Ce projet de loi vise donc à remédier à l'inconstitutionnalité des dispositions de l'article L. 224-8 du code de l'action sociale et des familles en rétablissant la possibilité d'un recours effectif contre un arrêté d'admission en qualité de pupille de l'État. Il a également pour objet d'apporter des éclaircissements importants quant aux modalités de la procédure d'admission et quant aux personnes jugées capables de s'opposer à l'admission d'un enfant en tant que pupille de l'État. En cela, il cherche à concilier le droit des proches à exercer un recours et l'intérêt même de l'enfant, notamment son droit à une vie familiale et à une situation stable à partir de laquelle il puisse se construire.

La proximité affective est mieux prise en compte dans la définition des personnes ayant qualité pour agir contre l'arrêté d'admission – en dehors des situations où la remise de l'enfant résulte d'une décision judiciaire – et dont la liste n'est pas limitative. L'ouverture du recours aux parents de l'enfant, aux membres de la famille de l'enfant, au père de naissance et aux membres de la famille de la mère ou du père de naissance dans la situation d'une naissance sous X, et à toute personne ayant assuré la garde de l'enfant, de droit ou de fait, fait ainsi reposer le lien de proximité avec l'enfant soit sur un lien de parenté, soit sur sa prise en charge. Faciliter l'accès au recours au père de naissance ainsi qu'aux membres de la famille de la mère ou du père de naissance de l'enfant né sous X ou sans filiation déclarée à l'état civil permet de valoriser le droit de ces personnes à reconnaître et à élever l'enfant.

Ce projet de loi apporte plus de clarté quant à la procédure d'admission de l'enfant en tant que pupille de l'État, ce qui permettra une harmonisation des pratiques aujourd'hui divergentes des conseils généraux et, au-delà du respect formel de la loi, un plus grand respect de l'intérêt de l'enfant. En effet, le respect strict des différentes phases d'admission et des délais de recours pour les admissions autres que celles faisant suite à une décision judiciaire permettra de préserver au mieux le lien de proximité qui peut exister au sein de la famille de l'enfant ou entre ses proches en leur donnant le temps et l'opportunité réelle de revendiquer leur lien avec l'enfant.

L'instauration d'une obligation de notification de l'arrêté aux seules personnes qualifiées pour émettre un recours et qui auront manifesté un intérêt pour l'enfant auprès du service de l'aide sociale à l'enfance avant la date de prise de l'arrêté – ces personnes étant ainsi connus des services de l'ASE – répond à un tel souci. Il lève ainsi l'inconstitutionnalité prononcée par le Conseil constitutionnel.

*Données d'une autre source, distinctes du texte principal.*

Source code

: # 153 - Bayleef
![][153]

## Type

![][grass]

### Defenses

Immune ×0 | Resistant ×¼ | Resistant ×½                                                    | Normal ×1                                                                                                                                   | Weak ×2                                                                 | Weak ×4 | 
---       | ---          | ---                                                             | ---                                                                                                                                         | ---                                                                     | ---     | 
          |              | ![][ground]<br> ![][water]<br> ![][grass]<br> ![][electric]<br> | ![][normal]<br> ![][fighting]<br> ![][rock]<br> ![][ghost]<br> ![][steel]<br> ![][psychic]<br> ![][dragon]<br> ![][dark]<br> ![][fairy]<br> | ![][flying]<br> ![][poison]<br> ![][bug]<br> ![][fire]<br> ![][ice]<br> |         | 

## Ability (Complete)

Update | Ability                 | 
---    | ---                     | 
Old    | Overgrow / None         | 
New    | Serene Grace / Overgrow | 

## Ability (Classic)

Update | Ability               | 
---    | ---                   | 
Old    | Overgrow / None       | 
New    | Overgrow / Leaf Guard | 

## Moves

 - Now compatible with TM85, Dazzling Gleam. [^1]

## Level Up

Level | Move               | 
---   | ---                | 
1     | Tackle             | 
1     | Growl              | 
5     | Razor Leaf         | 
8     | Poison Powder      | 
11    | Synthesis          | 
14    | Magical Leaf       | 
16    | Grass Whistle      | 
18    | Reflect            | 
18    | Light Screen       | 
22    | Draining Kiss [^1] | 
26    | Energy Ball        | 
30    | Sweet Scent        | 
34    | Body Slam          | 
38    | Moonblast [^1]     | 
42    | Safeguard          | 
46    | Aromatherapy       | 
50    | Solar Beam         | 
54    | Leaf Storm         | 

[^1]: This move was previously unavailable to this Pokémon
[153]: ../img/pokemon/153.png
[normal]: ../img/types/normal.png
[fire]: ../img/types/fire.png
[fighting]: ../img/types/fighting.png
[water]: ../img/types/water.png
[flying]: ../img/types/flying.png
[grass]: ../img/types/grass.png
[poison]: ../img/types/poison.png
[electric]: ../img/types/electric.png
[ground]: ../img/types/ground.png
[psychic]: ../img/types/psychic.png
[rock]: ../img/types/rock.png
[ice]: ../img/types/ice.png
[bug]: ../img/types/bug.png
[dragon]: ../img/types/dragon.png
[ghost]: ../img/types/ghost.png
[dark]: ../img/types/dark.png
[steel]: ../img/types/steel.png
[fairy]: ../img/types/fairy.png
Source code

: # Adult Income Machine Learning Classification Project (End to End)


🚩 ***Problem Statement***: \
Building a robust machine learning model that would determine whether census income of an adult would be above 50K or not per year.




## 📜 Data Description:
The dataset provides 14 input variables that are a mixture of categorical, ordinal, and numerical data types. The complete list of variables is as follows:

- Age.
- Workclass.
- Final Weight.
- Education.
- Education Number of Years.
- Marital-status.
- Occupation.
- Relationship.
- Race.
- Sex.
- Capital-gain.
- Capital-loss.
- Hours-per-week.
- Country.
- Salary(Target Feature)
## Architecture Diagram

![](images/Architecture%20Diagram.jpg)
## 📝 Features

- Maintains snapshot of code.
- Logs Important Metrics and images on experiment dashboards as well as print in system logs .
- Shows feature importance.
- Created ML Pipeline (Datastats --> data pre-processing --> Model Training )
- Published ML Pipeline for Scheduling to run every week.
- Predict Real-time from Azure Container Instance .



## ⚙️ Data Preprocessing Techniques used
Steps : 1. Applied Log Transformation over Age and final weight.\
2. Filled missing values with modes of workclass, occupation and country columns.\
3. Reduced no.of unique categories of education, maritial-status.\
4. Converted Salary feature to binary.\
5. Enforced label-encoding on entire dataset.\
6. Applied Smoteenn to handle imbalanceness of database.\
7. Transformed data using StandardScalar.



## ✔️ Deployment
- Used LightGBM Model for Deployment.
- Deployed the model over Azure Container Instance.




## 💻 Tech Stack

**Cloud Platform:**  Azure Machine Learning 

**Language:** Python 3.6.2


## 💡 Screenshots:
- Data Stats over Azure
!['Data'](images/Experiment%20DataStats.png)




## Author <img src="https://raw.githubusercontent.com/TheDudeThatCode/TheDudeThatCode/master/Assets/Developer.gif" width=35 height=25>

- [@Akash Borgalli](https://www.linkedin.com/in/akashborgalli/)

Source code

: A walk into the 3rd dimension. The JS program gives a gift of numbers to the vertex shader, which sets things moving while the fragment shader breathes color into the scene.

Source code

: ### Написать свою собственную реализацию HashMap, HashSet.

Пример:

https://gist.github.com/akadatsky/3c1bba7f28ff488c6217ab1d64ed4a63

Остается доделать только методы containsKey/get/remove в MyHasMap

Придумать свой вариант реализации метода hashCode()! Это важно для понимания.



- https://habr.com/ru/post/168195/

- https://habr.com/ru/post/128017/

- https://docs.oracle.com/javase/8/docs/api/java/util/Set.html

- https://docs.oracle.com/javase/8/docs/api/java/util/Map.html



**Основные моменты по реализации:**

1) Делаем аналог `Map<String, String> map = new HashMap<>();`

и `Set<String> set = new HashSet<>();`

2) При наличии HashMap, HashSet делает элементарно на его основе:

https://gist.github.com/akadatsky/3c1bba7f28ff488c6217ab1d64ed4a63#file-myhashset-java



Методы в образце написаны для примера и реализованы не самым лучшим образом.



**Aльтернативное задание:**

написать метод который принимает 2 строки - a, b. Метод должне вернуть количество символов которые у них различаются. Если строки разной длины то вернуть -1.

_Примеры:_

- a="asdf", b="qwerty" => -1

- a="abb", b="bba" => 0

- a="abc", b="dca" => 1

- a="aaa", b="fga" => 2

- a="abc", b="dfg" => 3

La nouvelle législation s'efforce encore de maintenir et de conserver le mieux possible les attaches affectives ou liens de proximité avec l'enfant en supprimant le délai de recours pour les personnes auxquelles l'admission de l'enfant en tant que pupille de l'État n'aurait pas été notifiée, écartant ainsi la menace d'irrecevabilité du recours déposé hors délais.

En définitive, une telle réforme témoigne de la volonté du législateur de renforcer la protection des enfants admis en tant que pupilles de l'État en leur apportant plus de sécurité juridique. Cette nouvelle loi permettra de clarifier la procédure d'admission, sans impact financier, et de créer les meilleures conditions possibles pour que cette situation instable et parfois difficilement vécue par l'enfant soit résolue avec humanité et le plus rapidement possible dans l'intérêt même de ce dernier.